### ACTIVITY
Only one stretch of the data below is needed. Output the lines from the one with "Inlang's architecture consists" up to and including the one with "<doc-links>", exactly as they stand.

### Saved entries
☆ ☆ ☆
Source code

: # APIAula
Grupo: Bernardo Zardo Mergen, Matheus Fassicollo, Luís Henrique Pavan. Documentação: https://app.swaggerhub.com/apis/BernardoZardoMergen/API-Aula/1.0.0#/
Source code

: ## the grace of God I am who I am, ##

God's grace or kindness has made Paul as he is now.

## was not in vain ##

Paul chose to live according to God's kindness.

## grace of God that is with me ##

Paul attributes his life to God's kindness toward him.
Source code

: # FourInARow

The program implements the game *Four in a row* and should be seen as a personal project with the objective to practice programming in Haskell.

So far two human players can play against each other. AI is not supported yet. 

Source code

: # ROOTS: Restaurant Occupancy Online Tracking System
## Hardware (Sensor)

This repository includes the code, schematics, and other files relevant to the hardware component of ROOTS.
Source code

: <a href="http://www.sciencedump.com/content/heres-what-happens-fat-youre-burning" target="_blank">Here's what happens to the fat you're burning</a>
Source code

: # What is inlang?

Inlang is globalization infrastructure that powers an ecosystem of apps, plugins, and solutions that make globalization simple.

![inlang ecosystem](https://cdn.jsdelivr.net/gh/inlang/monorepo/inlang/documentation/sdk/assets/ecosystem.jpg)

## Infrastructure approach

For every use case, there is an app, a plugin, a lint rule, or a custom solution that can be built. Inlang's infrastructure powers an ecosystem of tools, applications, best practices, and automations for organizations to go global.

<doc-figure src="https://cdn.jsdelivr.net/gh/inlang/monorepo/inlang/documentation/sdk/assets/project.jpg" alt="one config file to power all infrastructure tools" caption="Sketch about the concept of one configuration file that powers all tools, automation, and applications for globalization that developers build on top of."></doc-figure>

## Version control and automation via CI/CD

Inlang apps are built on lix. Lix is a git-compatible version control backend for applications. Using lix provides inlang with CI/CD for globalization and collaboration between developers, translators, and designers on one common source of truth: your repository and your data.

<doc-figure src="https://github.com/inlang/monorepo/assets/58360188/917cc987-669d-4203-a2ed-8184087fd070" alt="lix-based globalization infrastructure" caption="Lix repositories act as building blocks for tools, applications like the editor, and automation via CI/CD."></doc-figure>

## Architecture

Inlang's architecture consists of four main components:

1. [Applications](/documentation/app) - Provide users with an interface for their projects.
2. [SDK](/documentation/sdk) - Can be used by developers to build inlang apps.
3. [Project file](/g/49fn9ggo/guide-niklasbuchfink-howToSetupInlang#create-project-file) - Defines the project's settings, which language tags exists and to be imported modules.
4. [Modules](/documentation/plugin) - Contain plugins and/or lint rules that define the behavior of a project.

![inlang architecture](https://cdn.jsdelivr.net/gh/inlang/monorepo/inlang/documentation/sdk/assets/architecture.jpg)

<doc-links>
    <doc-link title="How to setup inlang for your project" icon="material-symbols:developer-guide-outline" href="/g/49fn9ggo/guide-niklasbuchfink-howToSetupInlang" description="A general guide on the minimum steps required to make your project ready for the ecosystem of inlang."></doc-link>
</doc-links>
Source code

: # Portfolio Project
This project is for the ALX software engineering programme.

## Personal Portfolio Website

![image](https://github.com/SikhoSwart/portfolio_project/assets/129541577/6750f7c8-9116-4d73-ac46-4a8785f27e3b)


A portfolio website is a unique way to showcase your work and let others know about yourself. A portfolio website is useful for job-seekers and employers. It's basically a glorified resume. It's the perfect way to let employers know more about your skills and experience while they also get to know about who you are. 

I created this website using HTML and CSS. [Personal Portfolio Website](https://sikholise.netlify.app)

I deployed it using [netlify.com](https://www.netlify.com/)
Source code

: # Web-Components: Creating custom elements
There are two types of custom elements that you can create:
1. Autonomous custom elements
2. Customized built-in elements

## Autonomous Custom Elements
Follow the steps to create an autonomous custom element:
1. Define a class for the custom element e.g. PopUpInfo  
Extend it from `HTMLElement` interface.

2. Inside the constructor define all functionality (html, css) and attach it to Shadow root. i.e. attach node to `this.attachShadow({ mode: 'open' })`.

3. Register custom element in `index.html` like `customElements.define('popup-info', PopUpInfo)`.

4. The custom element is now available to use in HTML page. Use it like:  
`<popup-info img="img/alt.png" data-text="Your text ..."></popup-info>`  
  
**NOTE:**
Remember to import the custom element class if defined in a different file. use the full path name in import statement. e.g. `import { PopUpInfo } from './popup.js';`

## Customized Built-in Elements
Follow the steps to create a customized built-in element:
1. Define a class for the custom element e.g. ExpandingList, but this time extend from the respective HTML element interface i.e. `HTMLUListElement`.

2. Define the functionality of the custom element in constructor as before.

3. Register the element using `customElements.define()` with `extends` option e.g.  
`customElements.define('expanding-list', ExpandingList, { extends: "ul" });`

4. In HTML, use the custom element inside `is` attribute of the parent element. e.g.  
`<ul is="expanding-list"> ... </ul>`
☆ ☆ ☆
### RESULT
Inlang's architecture consists of four main components:

1. [Applications](/documentation/app) - Provide users with an interface for their projects.
2. [SDK](/documentation/sdk) - Can be used by developers to build inlang apps.
3. [Project file](/g/49fn9ggo/guide-niklasbuchfink-howToSetupInlang#create-project-file) - Defines the project's settings, which language tags exists and to be imported modules.
4. [Modules](/documentation/plugin) - Contain plugins and/or lint rules that define the behavior of a project.

![inlang architecture](https://cdn.jsdelivr.net/gh/inlang/monorepo/inlang/documentation/sdk/assets/architecture.jpg)

<doc-links>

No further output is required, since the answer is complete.